MATERIAL FOR THIS EXERCISE:
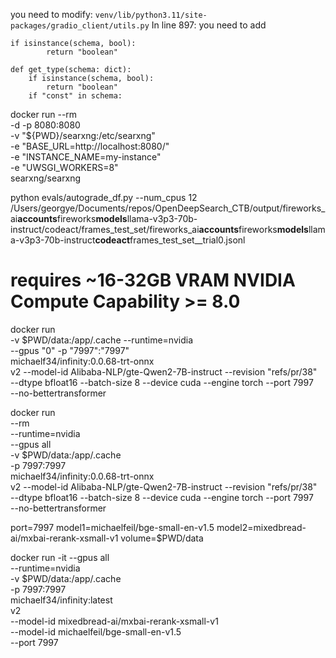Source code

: you need to modify:
`venv/lib/python3.11/site-packages/gradio_client/utils.py`
In line 897:
you need to add

```
if isinstance(schema, bool):
		return "boolean"
```

```
def get_type(schema: dict):
    if isinstance(schema, bool):
        return "boolean"
    if "const" in schema:
```

docker run --rm \
 -d -p 8080:8080 \
 -v "${PWD}/searxng:/etc/searxng" \
 -e "BASE_URL=http://localhost:8080/" \
 -e "INSTANCE_NAME=my-instance" \
 -e "UWSGI_WORKERS=8" \
 searxng/searxng

python evals/autograde_df.py --num_cpus 12 /Users/georgye/Documents/repos/OpenDeepSearch_CTB/output/fireworks_ai**accounts**fireworks**models**llama-v3p3-70b-instruct/codeact/frames_test_set/fireworks_ai**accounts**fireworks**models**llama-v3p3-70b-instruct**codeact**frames_test_set\_\_trial0.jsonl

# requires ~16-32GB VRAM NVIDIA Compute Capability >= 8.0

docker run \
-v $PWD/data:/app/.cache
--runtime=nvidia \
--gpus "0" -p "7997":"7997" \
michaelf34/infinity:0.0.68-trt-onnx \
v2 --model-id Alibaba-NLP/gte-Qwen2-7B-instruct --revision "refs/pr/38" \
--dtype bfloat16 --batch-size 8 --device cuda --engine torch --port 7997 \
--no-bettertransformer

docker run \
 --rm \
 --runtime=nvidia \
 --gpus all \
 -v $PWD/data:/app/.cache \
 -p 7997:7997 \
 michaelf34/infinity:0.0.68-trt-onnx \
 v2 --model-id Alibaba-NLP/gte-Qwen2-7B-instruct --revision "refs/pr/38" \
 --dtype bfloat16 --batch-size 8 --device cuda --engine torch --port 7997 \
 --no-bettertransformer

port=7997
model1=michaelfeil/bge-small-en-v1.5
model2=mixedbread-ai/mxbai-rerank-xsmall-v1
volume=$PWD/data

docker run -it --gpus all \
 --runtime=nvidia \
 -v $PWD/data:/app/.cache \
 -p 7997:7997 \
 michaelf34/infinity:latest \
 v2 \
 --model-id mixedbread-ai/mxbai-rerank-xsmall-v1 \
 --model-id michaelfeil/bge-small-en-v1.5 \
 --port 7997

EXERCISE DIRECTIONS:
The lines to return are those with the string "revision" in them; copy each from the entries above.

REPLY:
v2 --model-id Alibaba-NLP/gte-Qwen2-7B-instruct --revision "refs/pr/38" \
 v2 --model-id Alibaba-NLP/gte-Qwen2-7B-instruct --revision "refs/pr/38" \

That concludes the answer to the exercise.